Compute the Hankel functions H^(1)ₙ(x)=Jₙ+iYₙ and H^(2)ₙ(x)=Jₙ−iYₙ as complex numbers from order n and x, with magnitude, argument and the Bessel values Jₙ, Yₙ.

Input

Enter the order n (a non-negative integer) and a positive argument x to evaluate the first- and second-kind Hankel functions as complex numbers.

Non-negative integer

Positive real number

Result

First-kind Hankel function H^(1) of order 0, x = 3

-0.2600519549 + 0.37685001 i

Second kind H^(2), order 0, x = 3

-0.2600519549 − 0.37685001 i

Magnitude |H^(1)|

0.4578678295

Argument arg H^(1) (radians)

2.1748250513

Bessel function J of order 0

-0.2600519549

Neumann function Y of order 0

0.37685001

Graph of J and Y for order 0

J order 0

Y order 0

How it works

  • The Hankel functions are complex combinations of the Bessel functions of the first and second kind: H^(1)ₙ(x)=Jₙ(x)+iYₙ(x) and H^(2)ₙ(x)=Jₙ(x)−iYₙ(x).
  • The headline result is the first-kind Hankel function H^(1)ₙ(x).
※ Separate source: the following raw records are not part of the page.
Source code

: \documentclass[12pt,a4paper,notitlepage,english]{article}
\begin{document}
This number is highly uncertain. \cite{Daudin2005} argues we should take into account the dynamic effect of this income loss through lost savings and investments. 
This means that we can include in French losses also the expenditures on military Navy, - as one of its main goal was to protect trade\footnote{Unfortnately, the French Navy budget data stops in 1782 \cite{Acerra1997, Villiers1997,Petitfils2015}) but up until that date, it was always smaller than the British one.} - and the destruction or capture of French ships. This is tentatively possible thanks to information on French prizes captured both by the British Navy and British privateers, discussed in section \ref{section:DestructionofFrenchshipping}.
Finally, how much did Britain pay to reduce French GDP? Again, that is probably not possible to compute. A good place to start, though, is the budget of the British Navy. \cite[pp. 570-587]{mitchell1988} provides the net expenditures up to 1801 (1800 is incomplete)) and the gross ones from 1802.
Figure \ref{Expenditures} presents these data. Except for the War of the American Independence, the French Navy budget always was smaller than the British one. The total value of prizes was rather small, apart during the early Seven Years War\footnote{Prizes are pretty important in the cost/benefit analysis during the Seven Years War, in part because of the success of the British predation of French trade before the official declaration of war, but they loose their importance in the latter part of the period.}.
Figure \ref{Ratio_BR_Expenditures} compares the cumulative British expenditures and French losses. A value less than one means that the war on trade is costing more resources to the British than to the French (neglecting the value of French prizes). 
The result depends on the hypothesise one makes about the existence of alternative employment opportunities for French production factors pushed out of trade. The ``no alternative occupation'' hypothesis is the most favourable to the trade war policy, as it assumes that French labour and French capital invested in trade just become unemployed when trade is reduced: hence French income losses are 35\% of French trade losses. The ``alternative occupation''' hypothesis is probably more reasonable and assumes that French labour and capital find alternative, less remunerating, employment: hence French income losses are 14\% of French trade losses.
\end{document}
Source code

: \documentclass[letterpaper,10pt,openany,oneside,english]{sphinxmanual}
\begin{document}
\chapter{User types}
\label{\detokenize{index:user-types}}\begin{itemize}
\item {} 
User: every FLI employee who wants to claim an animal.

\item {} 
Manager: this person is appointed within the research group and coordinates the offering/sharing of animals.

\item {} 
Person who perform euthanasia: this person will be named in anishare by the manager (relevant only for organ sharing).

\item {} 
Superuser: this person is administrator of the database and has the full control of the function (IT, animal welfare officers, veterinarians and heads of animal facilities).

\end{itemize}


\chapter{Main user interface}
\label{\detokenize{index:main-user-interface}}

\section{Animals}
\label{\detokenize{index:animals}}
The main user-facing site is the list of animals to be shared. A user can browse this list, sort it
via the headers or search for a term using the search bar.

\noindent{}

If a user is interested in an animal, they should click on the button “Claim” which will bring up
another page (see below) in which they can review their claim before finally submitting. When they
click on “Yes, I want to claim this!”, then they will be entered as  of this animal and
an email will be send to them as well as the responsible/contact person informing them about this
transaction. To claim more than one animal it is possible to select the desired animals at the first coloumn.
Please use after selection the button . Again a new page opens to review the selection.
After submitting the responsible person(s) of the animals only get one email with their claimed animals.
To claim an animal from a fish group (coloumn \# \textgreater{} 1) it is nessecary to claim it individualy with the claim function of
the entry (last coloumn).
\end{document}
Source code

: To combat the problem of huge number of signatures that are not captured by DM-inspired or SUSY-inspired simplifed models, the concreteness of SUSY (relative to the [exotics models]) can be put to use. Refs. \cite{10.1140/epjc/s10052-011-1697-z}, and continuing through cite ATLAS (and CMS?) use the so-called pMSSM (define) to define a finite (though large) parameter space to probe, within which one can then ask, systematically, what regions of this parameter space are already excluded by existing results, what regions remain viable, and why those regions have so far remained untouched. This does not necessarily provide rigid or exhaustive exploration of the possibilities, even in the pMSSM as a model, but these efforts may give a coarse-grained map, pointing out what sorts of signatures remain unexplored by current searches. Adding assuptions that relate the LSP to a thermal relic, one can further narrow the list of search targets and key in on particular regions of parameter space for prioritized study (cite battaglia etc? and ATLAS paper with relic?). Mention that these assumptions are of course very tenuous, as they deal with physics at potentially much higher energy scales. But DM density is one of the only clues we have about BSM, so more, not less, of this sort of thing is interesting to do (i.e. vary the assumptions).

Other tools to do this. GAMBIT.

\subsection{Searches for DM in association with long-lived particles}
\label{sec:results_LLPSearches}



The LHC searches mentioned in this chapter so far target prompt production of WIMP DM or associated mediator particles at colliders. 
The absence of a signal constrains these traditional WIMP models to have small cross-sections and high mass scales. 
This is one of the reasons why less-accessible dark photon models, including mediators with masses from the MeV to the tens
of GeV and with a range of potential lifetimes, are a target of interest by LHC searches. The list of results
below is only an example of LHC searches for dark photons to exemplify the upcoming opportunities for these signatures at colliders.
Its real part equals the Bessel function Jₙ(x) and its imaginary part equals the Neumann function Yₙ(x).
  • H^(2)ₙ(x) is the complex conjugate of H^(1)ₙ(x): it shares the same real part Jₙ(x) and has the opposite-signed imaginary part −Yₙ(x).
  • The magnitude is sqrt(Jₙ(x)^2 + Yₙ(x)^2) and the argument is atan2(Yₙ(x), Jₙ(x)) in radians.
  • Yₙ(x) diverges at x=0, so only positive values of x are accepted. The order n must be a non-negative integer.
  • Jₙ is computed from a Maclaurin series for small x and an asymptotic expansion for large x, with a numerically stable backward recurrence (Miller method) for higher orders. Yₙ uses series representations and forward recurrence.
  • Results are approximations from established numerical methods; small rounding errors may appear in the last displayed digits.